WORK TO COMPLETE
Lines containing the word "bulbasaur" are the ones to copy from the records below.

DATA FOR PROCESSING
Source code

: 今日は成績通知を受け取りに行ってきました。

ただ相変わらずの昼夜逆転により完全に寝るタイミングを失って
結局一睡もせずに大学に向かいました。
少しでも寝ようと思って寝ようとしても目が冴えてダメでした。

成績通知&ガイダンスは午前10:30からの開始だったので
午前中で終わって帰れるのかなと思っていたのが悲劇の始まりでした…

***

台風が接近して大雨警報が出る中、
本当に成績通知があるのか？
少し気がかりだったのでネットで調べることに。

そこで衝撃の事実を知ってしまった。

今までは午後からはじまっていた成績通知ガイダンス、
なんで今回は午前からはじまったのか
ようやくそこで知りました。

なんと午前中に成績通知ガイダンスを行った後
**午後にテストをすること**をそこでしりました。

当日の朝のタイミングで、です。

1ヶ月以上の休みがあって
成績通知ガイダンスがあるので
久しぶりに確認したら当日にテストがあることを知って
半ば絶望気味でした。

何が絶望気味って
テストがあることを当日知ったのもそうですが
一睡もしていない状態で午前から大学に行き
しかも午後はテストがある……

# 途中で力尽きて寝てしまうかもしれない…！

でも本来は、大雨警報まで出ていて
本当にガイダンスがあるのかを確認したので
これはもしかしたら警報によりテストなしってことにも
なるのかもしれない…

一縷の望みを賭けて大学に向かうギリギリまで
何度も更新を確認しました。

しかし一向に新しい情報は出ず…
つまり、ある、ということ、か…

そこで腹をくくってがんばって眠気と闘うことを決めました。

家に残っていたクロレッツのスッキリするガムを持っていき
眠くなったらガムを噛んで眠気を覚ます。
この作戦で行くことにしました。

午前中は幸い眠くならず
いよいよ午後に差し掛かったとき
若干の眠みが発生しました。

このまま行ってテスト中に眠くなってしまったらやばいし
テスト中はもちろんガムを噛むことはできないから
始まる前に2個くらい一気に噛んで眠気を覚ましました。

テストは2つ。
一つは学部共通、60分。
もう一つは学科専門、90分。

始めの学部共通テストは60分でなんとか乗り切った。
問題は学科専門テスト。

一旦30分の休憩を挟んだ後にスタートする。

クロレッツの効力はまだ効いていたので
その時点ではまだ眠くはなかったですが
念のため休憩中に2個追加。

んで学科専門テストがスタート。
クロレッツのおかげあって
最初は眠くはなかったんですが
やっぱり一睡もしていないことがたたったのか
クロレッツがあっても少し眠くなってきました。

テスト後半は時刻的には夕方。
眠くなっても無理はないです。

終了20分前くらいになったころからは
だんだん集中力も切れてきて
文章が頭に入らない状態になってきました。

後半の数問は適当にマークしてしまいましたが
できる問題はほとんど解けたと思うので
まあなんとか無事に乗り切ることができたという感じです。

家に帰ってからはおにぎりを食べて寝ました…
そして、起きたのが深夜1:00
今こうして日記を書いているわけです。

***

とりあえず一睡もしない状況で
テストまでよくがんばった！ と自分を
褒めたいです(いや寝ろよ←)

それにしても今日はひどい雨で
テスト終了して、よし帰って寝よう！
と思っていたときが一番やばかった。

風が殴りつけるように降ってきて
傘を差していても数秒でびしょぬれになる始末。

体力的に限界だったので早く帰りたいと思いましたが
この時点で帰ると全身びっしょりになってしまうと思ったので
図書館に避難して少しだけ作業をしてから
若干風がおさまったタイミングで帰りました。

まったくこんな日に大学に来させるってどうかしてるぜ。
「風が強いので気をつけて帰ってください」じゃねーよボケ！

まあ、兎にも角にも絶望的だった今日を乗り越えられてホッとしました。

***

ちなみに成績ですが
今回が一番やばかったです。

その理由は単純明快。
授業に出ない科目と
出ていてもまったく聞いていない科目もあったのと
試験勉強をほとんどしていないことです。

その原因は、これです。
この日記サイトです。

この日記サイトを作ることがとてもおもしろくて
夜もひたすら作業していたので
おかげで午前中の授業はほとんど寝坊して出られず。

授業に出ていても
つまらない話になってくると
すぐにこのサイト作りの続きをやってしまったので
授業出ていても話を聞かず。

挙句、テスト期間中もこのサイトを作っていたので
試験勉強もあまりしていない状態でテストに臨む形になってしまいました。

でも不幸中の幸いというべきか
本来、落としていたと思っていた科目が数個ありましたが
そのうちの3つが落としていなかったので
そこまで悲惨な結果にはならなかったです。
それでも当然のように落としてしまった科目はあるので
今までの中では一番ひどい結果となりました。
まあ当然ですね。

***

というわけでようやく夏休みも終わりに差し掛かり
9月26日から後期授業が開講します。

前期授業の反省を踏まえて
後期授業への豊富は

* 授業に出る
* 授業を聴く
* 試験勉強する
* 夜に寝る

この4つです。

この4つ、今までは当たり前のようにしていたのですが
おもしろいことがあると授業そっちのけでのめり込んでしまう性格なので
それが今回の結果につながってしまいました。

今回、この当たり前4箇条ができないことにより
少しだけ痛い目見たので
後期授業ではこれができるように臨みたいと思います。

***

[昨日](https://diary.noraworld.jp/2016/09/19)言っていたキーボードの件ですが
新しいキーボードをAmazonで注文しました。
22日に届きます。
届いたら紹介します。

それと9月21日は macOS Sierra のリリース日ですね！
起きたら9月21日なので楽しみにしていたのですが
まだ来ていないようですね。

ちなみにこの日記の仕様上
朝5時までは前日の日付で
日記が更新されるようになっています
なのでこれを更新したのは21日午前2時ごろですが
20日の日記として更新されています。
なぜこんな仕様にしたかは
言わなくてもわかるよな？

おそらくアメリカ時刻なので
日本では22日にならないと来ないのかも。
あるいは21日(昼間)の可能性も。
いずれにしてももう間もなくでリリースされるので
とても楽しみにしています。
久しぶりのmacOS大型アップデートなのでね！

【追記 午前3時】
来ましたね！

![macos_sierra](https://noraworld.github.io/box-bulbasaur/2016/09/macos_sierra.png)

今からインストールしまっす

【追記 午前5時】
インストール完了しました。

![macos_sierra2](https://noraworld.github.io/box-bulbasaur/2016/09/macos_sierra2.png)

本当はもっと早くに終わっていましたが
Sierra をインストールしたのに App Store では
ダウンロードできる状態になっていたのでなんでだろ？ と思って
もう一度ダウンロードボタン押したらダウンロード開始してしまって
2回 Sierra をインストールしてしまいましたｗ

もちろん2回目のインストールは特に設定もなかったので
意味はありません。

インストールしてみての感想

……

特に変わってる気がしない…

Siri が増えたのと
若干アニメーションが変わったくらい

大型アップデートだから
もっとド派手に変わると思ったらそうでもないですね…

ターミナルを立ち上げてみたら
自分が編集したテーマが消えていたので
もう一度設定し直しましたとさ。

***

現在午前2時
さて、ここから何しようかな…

REPLY
![macos_sierra](https://noraworld.github.io/box-bulbasaur/2016/09/macos_sierra.png)
![macos_sierra2](https://noraworld.github.io/box-bulbasaur/2016/09/macos_sierra2.png)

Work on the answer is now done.